Review – Forever Evil: Rogues Rebellion

8 de abril de 2015

Ainda no pique de reviews de comics, vamos partir para o review de outro comic da série Forever Evil. Desta vez, temos o Rogues Rebellion. E antes de começar a falar qualquer coisa a respeito da história em si, deixo apenas a seguinte informação: eu não sou muito familiarizada com o universo Flash, embora tenha um interesse imenso em encontrar arcos bacanas do Flash, visto que eu gosto bastante dele como herói. O único comic que li dele foi a edição Zero dos Novos 52, lançado pela Panini Comics (e que vinha com um cartaz genial) e, coincidentemente, os Rogues deram as caras por lá.

Forever Evil: Rogues Rebellion reúne os comics de 1 a 6 e 23.3 dos comics do Flash e continua a contar mais uma parte dos eventos que aconteceram no arco Vilania Eterna, mas desta vez do ponto de vista de um grupo de vilões de Central City. Eles eram partidários ao Sindicato do Crime… até receberem a ordem de destruir a cidade do Flash. De acordo com o líder do grupo, o Captain Cold, eles podem ser muitas coisas, mas eles não são assassinos, e resolvem se rebelar contra o Sindicato.

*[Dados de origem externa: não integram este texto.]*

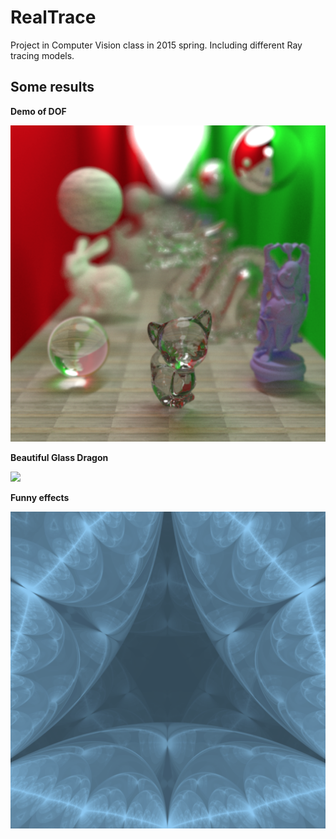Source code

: # RealTrace
Project in Computer Vision class in 2015 spring. Including different Ray tracing models.

## Some results

**Demo of DOF**

![](a.png)

**Beautiful Glass Dragon**

![](b.png)

**Funny effects**

![](c.png)
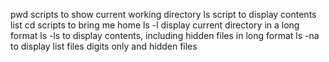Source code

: pwd scripts to show current working directory
ls script to display contents list
cd scripts to bring me home
ls -l display current directory in a long format
ls -ls to display contents, including hidden files in long format
ls -na to display list files digits only and hidden files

Eu tenho que admitir que estava um pouco cética com essa história depois de ter lido o arco A.R.G.U.S., com o qual eu tinha ficado bastante desapontada. No entanto, acabei gostando deste arco muito mais do que imaginava, mesmo com o começo meio tipicamente “donzela em perigo, rapazes, vamos juntar forças para salvá-la!!”. Os Rogues são típicos anti-heróis, mas têm uma interação muito interessante. Eles são um grupo bem unido, relativamente bem focado e relativamente bem organizado, mesmo depois de todos os imprevistos que acontecem durante a história. Os personagens em si não são tão “genéricos” quanto aparentam ser, e o fato de eles serem cidadãos fora-da-lei empresta a eles um certo… charme, por assim dizer. A história tem bastante ação, algumas reviravoltas pontuando o plot e não ocorre apenas em Central City: graças às habilidades de Mirror Master, eles fazem uma pequena jornada por diversas outras cidades, enfrentando problemas com vilões de diversos outros arcos. Mesmo com essa variedade, o fato dos vilões principais ainda serem o Sindicato do Crime não fica perdida na história, como senti que aconteceu com A.R.G.U.S. Nestes aspectos, Buccellato foi relativamente cuidadoso com o plot.

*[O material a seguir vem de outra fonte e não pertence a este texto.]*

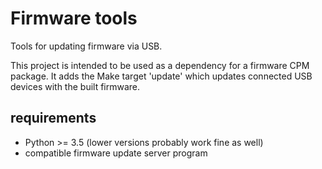 # Firmware tools
Tools for updating firmware via USB.

This project is intended to be used as a dependency for a firmware CPM package.
It adds the Make target 'update' which updates connected USB devices with the
built firmware.

## requirements
- Python >= 3.5 (lower versions probably work fine as well)
- compatible firmware update server program

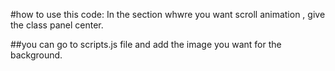 #how to use this code:
In the section whwre you want scroll animation , give the class panel center.

##you can go to scripts.js file and add the image you want for the background.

Uma característica da qual reclamei muito em A.R.G.U.S. foi o próprio estilo estético da história: mencionei que não gostei do traço e dos “saltos” de narrativa que aconteciam de maneira extremamente freqüente. Felizmente, isso não acontece em Rogues Rebellion. As transições de cena estão bem agradáveis e fluidas e o traço de Scott Hepburn, Patrick Zircher e André Coelho, apesar de mais caricatos, são bem agradáveis aos olhos. O traço dos três é bem diferente, e dá para notar a transição de artistas entre as páginas, mas ainda assim não parece haver uma disparidade tão grande. O colorista Nick Filardi merece menção aqui, ele conseguiu deixar os personagens super coloridões sem que a história perdesse seu tom sombrio.

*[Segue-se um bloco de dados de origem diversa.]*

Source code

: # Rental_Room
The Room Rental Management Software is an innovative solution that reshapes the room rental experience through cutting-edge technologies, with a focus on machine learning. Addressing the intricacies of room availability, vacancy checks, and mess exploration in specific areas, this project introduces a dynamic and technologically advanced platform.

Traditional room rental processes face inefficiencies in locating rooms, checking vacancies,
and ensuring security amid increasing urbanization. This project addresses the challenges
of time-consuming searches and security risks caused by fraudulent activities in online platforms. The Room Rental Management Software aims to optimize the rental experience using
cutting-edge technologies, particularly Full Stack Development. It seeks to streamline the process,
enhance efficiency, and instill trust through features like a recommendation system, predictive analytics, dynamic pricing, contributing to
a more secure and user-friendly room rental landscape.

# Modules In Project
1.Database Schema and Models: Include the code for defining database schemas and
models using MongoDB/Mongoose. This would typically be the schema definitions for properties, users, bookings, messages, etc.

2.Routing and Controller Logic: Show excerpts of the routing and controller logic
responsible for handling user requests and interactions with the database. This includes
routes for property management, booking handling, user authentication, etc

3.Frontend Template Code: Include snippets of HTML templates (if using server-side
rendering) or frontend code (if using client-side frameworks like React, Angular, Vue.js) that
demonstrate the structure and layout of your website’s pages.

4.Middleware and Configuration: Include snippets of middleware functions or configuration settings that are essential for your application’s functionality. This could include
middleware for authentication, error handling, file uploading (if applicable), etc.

Só achei mesmo uma pena a história ter sido tão curta. Gostei muito da interação entre os Rogues e da própria diferença de personalidades e achei muito bacana como a história fecha direitinho, sem cliffhangers desnecessários e forçados. Eu gostaria de ler mais histórias com este esquadrão como personagens principais.

Enfim, eu dei 4 estrelas de 5 para esta história no Goodreads e a recomendo para quem gostou da história principal. É uma história leve, coerente e bem divertida de se acompanhar.